What the "go to" in the day was, well how I did it a few times and pretty sure others did too ... I fitted a second set of points and a second coil, not wasted spark, but definitely a performance upgrade.
500 distributor is easy, it has a screwed in base that mounts the points, so I just got another, cut it appropriately, and positioned another set of points 180 degrees around from the original, two condensors, two points, two coils... that's how you increase the dwell time, oh and you have to grind one of the distributor cam lobes away so there was only one... doubled the dwell and coil saturation time,
I'm sure these days with a 3D printer you could print out a base with two point mounts very easily with CAD software, I did it the cave man way of cut/weld/grind, got it pretty close the few times I did it, but was never exactly 180, was always 179.5 or 180.5 degrees around, but it worked well, required a dwell meter to set the points as they really need to be close to the same gap to get the same dwell
that was the old fashioned way to do it... formula one cars in the 60's still had distributors with points, but they had lots of them, before the days of electronic or even CDI ignitions...

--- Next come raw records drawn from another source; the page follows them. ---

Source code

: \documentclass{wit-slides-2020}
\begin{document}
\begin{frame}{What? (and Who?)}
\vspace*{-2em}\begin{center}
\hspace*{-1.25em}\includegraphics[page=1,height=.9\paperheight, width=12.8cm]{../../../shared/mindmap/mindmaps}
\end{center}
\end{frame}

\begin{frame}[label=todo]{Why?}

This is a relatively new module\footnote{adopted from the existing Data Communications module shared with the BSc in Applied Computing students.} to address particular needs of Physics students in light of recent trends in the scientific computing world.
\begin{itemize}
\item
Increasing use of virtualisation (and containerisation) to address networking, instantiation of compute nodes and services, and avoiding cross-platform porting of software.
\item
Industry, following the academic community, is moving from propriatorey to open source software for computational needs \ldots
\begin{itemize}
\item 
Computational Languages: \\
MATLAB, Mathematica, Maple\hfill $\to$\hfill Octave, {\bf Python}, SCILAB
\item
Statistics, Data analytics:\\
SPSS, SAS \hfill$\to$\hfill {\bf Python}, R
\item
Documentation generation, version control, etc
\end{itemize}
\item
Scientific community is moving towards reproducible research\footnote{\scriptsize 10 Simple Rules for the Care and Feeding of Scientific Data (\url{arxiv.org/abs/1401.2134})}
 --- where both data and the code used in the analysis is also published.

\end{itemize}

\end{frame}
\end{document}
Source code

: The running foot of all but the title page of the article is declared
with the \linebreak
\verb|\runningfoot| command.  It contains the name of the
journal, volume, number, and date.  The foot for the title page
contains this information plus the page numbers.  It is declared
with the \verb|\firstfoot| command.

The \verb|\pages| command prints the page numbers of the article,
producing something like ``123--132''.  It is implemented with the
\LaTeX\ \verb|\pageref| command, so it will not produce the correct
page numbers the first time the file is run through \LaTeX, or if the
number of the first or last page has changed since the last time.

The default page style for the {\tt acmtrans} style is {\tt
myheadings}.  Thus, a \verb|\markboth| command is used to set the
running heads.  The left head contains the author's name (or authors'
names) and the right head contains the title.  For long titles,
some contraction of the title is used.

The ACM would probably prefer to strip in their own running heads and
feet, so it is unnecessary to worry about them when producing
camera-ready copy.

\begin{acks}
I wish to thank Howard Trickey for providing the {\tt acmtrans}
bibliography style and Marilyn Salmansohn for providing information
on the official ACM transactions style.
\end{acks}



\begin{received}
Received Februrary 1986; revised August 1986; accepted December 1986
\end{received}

I grew up around an engine that was a V8, had 16 valves and 16 spark plugs. 4 camshafts, two distributors (one driven off each bank of the V) each distributor had four points (so dual points per coil) and two coils. To ensure a spark every cycle at high revs, the engine ran two distributors, four coils, 8 sets of points and 16 spark plugs.
It took quite a while to set the ignition up "just right" ... that had mechanical fuel injection too, so the injection needed timing to get the engine to really be "on song"... and my Dad was the guy that had the "ear" to set these up, sounded glorious at 9000 rpm.